Problem statement
Each line of the listing below must be returned exactly.

Given entries
━━━

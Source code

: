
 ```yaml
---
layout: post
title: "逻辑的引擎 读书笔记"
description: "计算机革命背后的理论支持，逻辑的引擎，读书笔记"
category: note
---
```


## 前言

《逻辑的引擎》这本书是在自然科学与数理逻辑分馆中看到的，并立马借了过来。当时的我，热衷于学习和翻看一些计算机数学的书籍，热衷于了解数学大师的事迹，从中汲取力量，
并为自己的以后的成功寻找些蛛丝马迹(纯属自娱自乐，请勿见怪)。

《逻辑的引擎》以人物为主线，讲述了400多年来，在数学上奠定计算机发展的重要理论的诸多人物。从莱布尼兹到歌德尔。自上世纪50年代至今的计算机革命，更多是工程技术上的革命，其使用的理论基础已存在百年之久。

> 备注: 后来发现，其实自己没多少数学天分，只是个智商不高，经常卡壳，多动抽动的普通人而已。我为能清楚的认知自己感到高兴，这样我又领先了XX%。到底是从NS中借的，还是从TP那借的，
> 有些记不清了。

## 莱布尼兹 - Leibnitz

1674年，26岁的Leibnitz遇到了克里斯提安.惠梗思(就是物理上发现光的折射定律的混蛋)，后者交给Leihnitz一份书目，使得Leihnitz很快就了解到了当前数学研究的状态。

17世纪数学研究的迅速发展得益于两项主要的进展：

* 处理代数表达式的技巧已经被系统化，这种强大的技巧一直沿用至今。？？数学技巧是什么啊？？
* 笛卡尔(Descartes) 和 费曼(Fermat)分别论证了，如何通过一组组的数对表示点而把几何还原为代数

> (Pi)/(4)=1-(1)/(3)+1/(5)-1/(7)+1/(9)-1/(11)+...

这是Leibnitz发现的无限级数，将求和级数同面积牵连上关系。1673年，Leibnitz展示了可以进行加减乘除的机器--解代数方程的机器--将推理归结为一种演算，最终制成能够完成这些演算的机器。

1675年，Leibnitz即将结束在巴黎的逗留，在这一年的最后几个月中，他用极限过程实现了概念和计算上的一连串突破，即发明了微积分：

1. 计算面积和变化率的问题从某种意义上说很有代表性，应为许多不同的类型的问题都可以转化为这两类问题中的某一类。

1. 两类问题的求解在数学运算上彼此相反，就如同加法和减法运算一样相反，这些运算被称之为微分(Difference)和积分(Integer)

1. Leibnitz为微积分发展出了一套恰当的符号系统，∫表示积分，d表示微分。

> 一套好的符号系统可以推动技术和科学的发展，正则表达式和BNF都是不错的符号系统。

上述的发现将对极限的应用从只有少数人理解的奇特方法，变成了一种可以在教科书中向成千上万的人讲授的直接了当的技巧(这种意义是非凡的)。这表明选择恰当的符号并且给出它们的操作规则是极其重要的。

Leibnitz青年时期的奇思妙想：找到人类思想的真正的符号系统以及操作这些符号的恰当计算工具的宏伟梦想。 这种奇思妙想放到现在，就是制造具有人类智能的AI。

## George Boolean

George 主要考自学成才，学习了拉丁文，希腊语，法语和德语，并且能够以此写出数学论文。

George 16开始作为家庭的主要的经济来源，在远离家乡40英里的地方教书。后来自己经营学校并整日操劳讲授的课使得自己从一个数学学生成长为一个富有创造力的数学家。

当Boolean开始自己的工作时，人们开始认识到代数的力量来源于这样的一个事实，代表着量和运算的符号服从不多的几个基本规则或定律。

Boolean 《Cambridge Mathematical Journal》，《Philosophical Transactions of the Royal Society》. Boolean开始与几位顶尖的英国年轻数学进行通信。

━━━

Response
Source code

:
 ```yaml
---
layout: post
title: "逻辑的引擎 读书笔记"
description: "计算机革命背后的理论支持，逻辑的引擎，读书笔记"
category: note
---
```


## 前言

《逻辑的引擎》这本书是在自然科学与数理逻辑分馆中看到的，并立马借了过来。当时的我，热衷于学习和翻看一些计算机数学的书籍，热衷于了解数学大师的事迹，从中汲取力量，
并为自己的以后的成功寻找些蛛丝马迹(纯属自娱自乐，请勿见怪)。

《逻辑的引擎》以人物为主线，讲述了400多年来，在数学上奠定计算机发展的重要理论的诸多人物。从莱布尼兹到歌德尔。自上世纪50年代至今的计算机革命，更多是工程技术上的革命，其使用的理论基础已存在百年之久。

> 备注: 后来发现，其实自己没多少数学天分，只是个智商不高，经常卡壳，多动抽动的普通人而已。我为能清楚的认知自己感到高兴，这样我又领先了XX%。到底是从NS中借的，还是从TP那借的，
> 有些记不清了。

## 莱布尼兹 - Leibnitz

1674年，26岁的Leibnitz遇到了克里斯提安.惠梗思(就是物理上发现光的折射定律的混蛋)，后者交给Leihnitz一份书目，使得Leihnitz很快就了解到了当前数学研究的状态。

17世纪数学研究的迅速发展得益于两项主要的进展：

* 处理代数表达式的技巧已经被系统化，这种强大的技巧一直沿用至今。？？数学技巧是什么啊？？
* 笛卡尔(Descartes) 和 费曼(Fermat)分别论证了，如何通过一组组的数对表示点而把几何还原为代数

> (Pi)/(4)=1-(1)/(3)+1/(5)-1/(7)+1/(9)-1/(11)+...

这是Leibnitz发现的无限级数，将求和级数同面积牵连上关系。1673年，Leibnitz展示了可以进行加减乘除的机器--解代数方程的机器--将推理归结为一种演算，最终制成能够完成这些演算的机器。

1675年，Leibnitz即将结束在巴黎的逗留，在这一年的最后几个月中，他用极限过程实现了概念和计算上的一连串突破，即发明了微积分：

1. 计算面积和变化率的问题从某种意义上说很有代表性，应为许多不同的类型的问题都可以转化为这两类问题中的某一类。

1. 两类问题的求解在数学运算上彼此相反，就如同加法和减法运算一样相反，这些运算被称之为微分(Difference)和积分(Integer)

1. Leibnitz为微积分发展出了一套恰当的符号系统，∫表示积分，d表示微分。

> 一套好的符号系统可以推动技术和科学的发展，正则表达式和BNF都是不错的符号系统。

上述的发现将对极限的应用从只有少数人理解的奇特方法，变成了一种可以在教科书中向成千上万的人讲授的直接了当的技巧(这种意义是非凡的)。这表明选择恰当的符号并且给出它们的操作规则是极其重要的。

Leibnitz青年时期的奇思妙想：找到人类思想的真正的符号系统以及操作这些符号的恰当计算工具的宏伟梦想。 这种奇思妙想放到现在，就是制造具有人类智能的AI。

## George Boolean

George 主要考自学成才，学习了拉丁文，希腊语，法语和德语，并且能够以此写出数学论文。

George 16开始作为家庭的主要的经济来源，在远离家乡40英里的地方教书。后来自己经营学校并整日操劳讲授的课使得自己从一个数学学生成长为一个富有创造力的数学家。

当Boolean开始自己的工作时，人们开始认识到代数的力量来源于这样的一个事实，代表着量和运算的符号服从不多的几个基本规则或定律。

Boolean 《Cambridge Mathematical Journal》，《Philosophical Transactions of the Royal Society》. Boolean开始与几位顶尖的英国年轻数学进行通信。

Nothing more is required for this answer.